## INFORMATION SUPPLIED
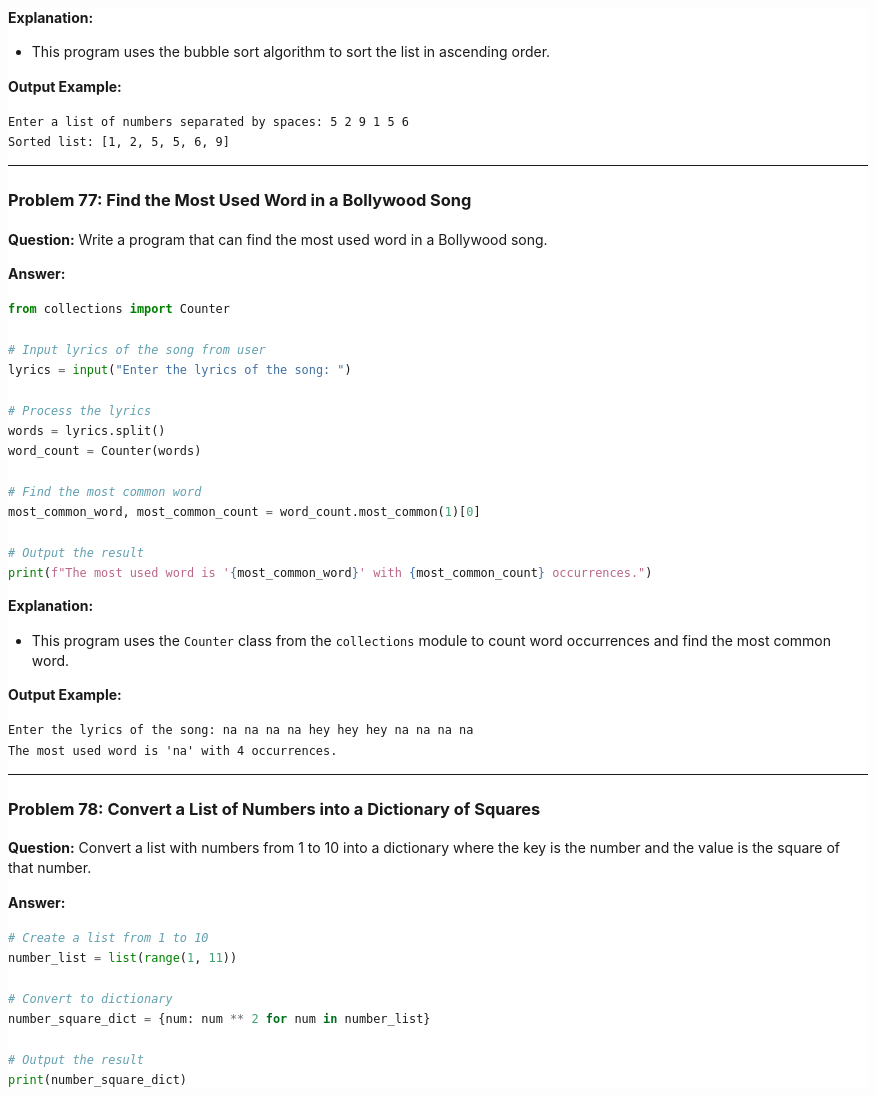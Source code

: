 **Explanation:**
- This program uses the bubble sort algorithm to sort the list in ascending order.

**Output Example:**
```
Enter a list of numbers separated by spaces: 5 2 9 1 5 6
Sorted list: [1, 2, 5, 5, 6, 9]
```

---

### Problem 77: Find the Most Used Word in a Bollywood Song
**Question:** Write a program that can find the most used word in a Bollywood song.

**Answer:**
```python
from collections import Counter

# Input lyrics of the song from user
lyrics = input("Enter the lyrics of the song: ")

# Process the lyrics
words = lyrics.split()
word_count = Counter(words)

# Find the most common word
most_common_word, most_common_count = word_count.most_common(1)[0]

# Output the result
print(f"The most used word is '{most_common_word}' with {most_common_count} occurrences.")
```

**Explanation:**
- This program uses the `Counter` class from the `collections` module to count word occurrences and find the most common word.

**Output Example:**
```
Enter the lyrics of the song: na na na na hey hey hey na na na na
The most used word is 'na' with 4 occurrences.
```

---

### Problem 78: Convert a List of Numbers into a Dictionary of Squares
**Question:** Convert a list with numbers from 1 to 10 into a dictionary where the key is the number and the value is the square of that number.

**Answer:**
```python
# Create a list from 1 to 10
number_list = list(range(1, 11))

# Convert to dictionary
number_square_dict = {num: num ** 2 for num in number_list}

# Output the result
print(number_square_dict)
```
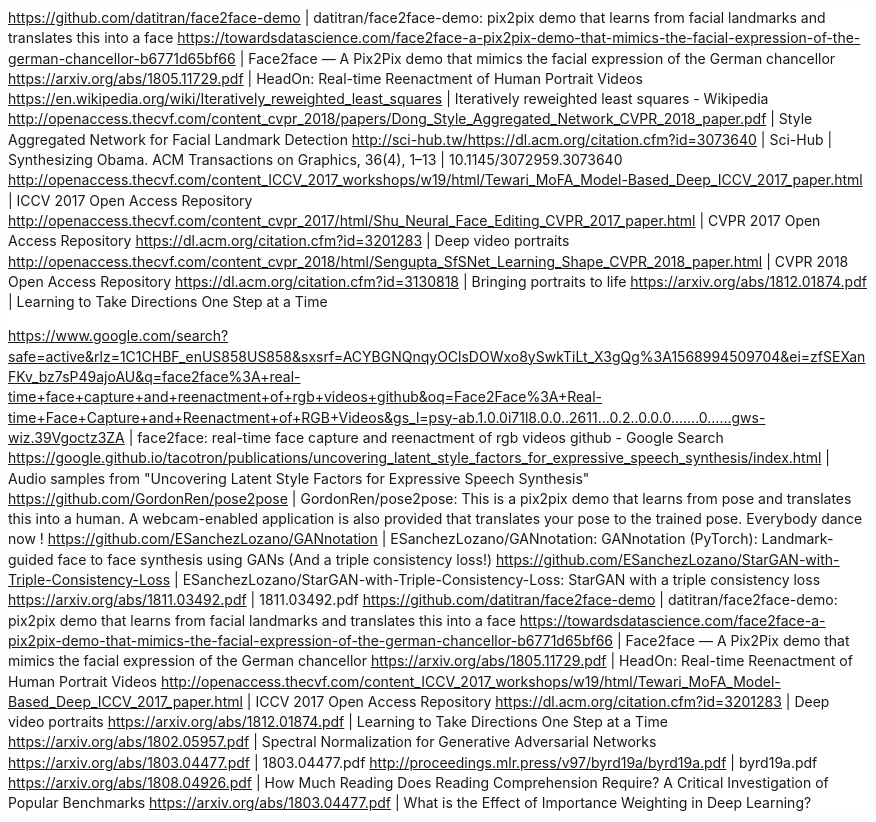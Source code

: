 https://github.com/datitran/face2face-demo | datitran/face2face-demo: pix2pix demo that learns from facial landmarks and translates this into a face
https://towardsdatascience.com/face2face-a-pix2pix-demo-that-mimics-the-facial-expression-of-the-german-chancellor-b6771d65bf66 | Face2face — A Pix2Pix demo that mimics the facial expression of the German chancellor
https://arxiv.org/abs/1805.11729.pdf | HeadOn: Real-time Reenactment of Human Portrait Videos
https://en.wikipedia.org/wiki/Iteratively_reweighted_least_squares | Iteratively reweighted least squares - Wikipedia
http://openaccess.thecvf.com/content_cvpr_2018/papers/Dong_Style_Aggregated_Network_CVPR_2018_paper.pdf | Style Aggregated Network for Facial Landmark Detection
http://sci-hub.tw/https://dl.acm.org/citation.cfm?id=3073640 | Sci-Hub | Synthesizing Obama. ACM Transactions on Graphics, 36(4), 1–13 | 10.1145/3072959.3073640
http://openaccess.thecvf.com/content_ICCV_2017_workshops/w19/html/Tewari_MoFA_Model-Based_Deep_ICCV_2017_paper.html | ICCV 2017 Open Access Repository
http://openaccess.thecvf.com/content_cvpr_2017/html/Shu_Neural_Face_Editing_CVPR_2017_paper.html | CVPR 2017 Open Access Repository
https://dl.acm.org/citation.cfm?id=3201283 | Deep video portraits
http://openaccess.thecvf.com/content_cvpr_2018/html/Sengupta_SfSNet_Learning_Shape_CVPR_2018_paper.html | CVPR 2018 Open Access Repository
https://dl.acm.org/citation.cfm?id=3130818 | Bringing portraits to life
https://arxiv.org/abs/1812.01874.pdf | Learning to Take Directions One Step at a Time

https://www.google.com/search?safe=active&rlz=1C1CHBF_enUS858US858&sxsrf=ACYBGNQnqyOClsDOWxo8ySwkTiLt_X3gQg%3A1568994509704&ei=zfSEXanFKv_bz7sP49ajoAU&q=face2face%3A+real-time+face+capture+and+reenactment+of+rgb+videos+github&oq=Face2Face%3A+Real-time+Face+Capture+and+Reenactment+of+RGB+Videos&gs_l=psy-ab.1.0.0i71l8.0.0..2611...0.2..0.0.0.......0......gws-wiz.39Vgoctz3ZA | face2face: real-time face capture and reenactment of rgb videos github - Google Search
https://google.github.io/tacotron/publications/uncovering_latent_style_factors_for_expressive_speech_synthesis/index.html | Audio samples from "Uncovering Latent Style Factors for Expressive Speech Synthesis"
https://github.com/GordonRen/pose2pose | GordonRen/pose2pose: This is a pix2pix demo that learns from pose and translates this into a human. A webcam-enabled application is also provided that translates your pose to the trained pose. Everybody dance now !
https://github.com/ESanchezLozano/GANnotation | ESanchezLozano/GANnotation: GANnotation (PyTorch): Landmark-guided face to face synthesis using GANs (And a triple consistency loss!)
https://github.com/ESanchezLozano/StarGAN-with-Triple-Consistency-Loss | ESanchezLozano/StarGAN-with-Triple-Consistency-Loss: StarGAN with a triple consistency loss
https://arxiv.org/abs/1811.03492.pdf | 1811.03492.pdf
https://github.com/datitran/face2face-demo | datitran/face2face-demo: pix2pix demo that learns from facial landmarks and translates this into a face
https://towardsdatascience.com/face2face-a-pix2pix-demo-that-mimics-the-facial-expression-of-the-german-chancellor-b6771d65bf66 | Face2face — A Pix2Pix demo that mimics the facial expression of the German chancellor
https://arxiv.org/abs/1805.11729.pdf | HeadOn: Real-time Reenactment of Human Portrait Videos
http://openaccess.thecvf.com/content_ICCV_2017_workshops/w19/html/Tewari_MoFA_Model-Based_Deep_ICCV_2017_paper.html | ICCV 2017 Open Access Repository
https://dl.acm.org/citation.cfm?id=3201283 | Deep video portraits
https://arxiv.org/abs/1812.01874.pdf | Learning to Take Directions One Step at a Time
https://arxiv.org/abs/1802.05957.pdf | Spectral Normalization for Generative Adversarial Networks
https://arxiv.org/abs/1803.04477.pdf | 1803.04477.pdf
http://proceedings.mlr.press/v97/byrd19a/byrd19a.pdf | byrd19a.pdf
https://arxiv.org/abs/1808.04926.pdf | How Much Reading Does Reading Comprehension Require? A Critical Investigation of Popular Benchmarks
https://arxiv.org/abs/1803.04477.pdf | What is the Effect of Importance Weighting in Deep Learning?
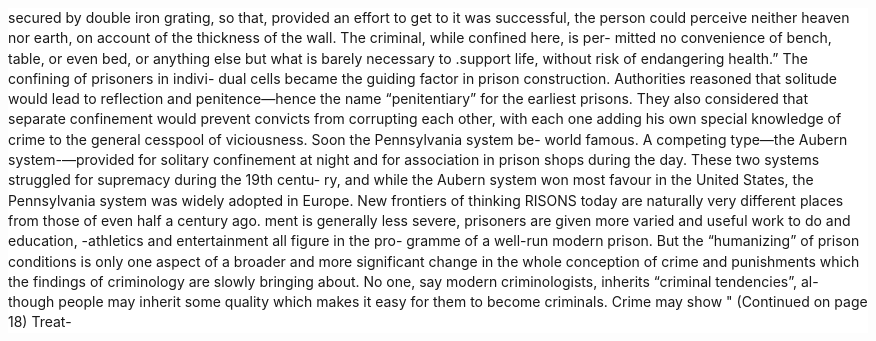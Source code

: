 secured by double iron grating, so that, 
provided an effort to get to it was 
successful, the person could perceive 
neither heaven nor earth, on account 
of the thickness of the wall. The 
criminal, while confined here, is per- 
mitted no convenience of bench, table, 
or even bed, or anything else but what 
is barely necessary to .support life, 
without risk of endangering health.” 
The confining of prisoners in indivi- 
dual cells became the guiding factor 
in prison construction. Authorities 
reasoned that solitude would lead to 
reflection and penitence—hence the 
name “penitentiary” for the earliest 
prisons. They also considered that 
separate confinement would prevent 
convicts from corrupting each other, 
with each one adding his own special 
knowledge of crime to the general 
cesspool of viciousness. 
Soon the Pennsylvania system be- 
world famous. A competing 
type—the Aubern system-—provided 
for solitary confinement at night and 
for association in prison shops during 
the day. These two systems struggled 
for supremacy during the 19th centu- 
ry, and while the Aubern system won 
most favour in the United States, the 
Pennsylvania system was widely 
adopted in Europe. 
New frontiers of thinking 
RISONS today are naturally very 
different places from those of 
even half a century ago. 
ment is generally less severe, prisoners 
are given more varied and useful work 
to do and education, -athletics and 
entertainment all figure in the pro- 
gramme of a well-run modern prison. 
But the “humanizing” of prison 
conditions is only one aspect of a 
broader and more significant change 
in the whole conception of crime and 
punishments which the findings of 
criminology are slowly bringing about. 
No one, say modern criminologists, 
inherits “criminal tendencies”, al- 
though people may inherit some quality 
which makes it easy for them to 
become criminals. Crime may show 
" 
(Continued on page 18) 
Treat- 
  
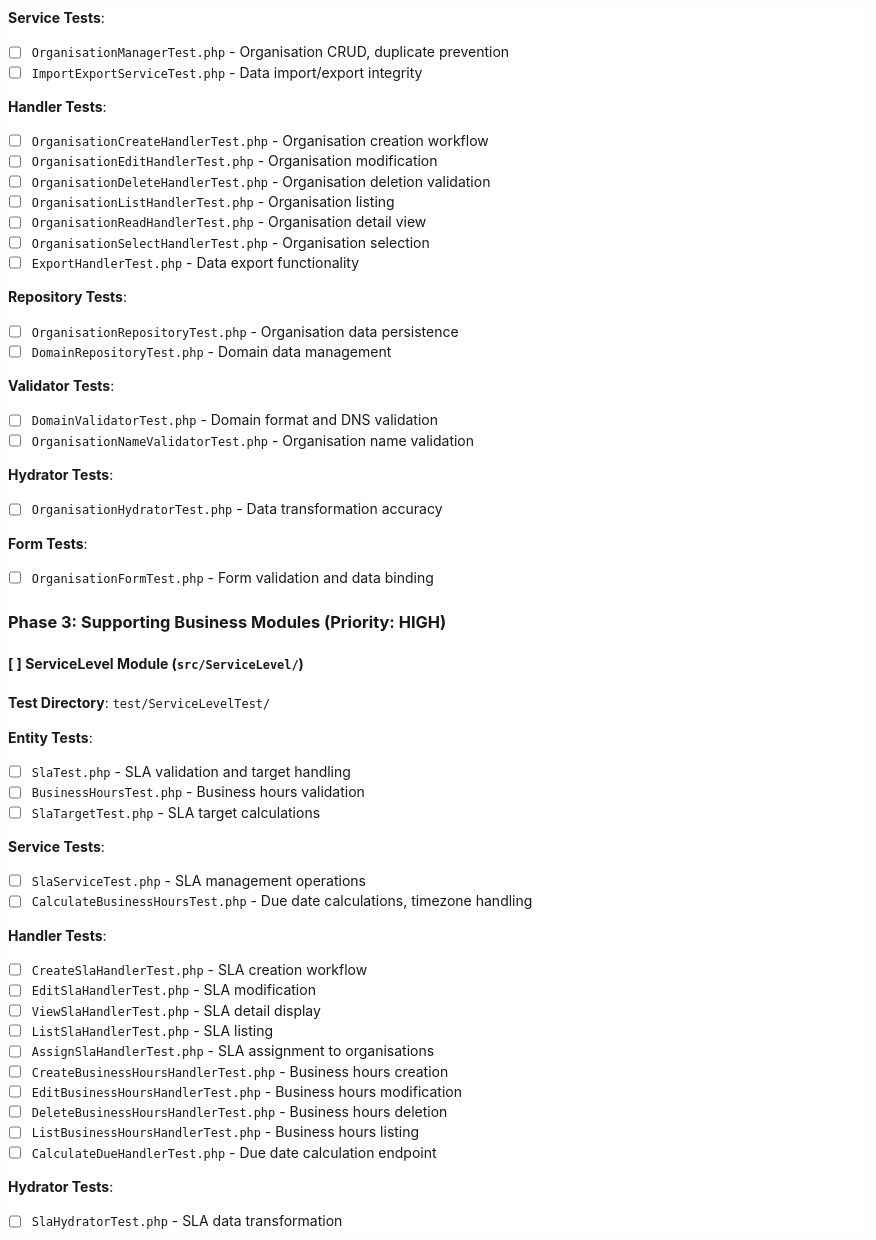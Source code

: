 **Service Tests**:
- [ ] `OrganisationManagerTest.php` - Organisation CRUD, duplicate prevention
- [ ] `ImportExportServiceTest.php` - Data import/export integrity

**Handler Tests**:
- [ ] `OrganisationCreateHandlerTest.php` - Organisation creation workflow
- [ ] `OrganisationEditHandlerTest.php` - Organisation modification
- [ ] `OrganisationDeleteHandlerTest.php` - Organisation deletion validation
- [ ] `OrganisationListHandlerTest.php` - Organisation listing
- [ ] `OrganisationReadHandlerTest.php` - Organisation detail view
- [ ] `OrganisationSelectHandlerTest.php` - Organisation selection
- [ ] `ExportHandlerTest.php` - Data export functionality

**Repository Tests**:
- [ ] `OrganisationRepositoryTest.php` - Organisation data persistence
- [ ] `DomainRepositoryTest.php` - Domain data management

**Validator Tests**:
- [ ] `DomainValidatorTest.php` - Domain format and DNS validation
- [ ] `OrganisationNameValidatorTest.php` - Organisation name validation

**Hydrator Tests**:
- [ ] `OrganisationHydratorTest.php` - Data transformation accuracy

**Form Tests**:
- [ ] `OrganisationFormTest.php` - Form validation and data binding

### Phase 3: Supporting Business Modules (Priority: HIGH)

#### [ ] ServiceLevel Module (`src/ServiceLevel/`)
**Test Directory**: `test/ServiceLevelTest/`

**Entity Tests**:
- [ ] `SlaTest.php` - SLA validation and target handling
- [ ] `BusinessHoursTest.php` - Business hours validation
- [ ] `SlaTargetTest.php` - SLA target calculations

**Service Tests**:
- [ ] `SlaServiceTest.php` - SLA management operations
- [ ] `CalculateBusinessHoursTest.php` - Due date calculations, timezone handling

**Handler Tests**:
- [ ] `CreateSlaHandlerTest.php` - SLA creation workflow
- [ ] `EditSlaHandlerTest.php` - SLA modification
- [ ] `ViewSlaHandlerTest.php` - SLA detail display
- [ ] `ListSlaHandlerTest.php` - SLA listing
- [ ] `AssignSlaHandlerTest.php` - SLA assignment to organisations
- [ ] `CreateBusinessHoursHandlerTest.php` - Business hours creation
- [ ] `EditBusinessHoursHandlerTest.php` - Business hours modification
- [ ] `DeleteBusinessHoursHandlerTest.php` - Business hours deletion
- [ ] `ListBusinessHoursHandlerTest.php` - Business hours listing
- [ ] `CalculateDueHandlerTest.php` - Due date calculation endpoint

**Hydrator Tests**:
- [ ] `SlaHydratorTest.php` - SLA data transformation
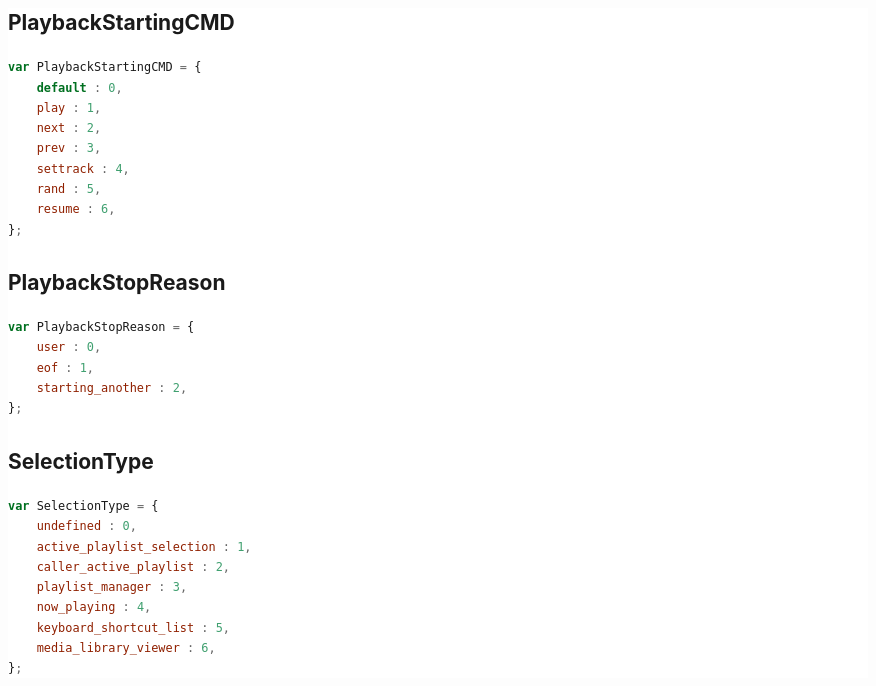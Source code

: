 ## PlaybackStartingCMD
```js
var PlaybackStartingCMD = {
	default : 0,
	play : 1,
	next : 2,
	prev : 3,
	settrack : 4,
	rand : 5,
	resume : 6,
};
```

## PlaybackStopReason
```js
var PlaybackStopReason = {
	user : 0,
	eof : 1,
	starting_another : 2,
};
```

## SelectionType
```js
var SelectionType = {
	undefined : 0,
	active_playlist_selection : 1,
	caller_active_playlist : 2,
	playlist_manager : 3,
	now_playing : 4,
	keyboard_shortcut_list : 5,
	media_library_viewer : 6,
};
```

## WHAT TO WORK ON
Restate word for word each line from the one containing "Data transformation accuracy" through the end of the material, pictures excluded.

## ANSWER SECTION
- [ ] `OrganisationHydratorTest.php` - Data transformation accuracy

**Form Tests**:
- [ ] `OrganisationFormTest.php` - Form validation and data binding

### Phase 3: Supporting Business Modules (Priority: HIGH)

#### [ ] ServiceLevel Module (`src/ServiceLevel/`)
**Test Directory**: `test/ServiceLevelTest/`

**Entity Tests**:
- [ ] `SlaTest.php` - SLA validation and target handling
- [ ] `BusinessHoursTest.php` - Business hours validation
- [ ] `SlaTargetTest.php` - SLA target calculations

**Service Tests**:
- [ ] `SlaServiceTest.php` - SLA management operations
- [ ] `CalculateBusinessHoursTest.php` - Due date calculations, timezone handling

**Handler Tests**:
- [ ] `CreateSlaHandlerTest.php` - SLA creation workflow
- [ ] `EditSlaHandlerTest.php` - SLA modification
- [ ] `ViewSlaHandlerTest.php` - SLA detail display
- [ ] `ListSlaHandlerTest.php` - SLA listing
- [ ] `AssignSlaHandlerTest.php` - SLA assignment to organisations
- [ ] `CreateBusinessHoursHandlerTest.php` - Business hours creation
- [ ] `EditBusinessHoursHandlerTest.php` - Business hours modification
- [ ] `DeleteBusinessHoursHandlerTest.php` - Business hours deletion
- [ ] `ListBusinessHoursHandlerTest.php` - Business hours listing
- [ ] `CalculateDueHandlerTest.php` - Due date calculation endpoint

**Hydrator Tests**:
- [ ] `SlaHydratorTest.php` - SLA data transformation
Source code

: ## PlaybackStartingCMD
```js
var PlaybackStartingCMD = {
	default : 0,
	play : 1,
	next : 2,
	prev : 3,
	settrack : 4,
	rand : 5,
	resume : 6,
};
```

## PlaybackStopReason
```js
var PlaybackStopReason = {
	user : 0,
	eof : 1,
	starting_another : 2,
};
```

## SelectionType
```js
var SelectionType = {
	undefined : 0,
	active_playlist_selection : 1,
	caller_active_playlist : 2,
	playlist_manager : 3,
	now_playing : 4,
	keyboard_shortcut_list : 5,
	media_library_viewer : 6,
};
```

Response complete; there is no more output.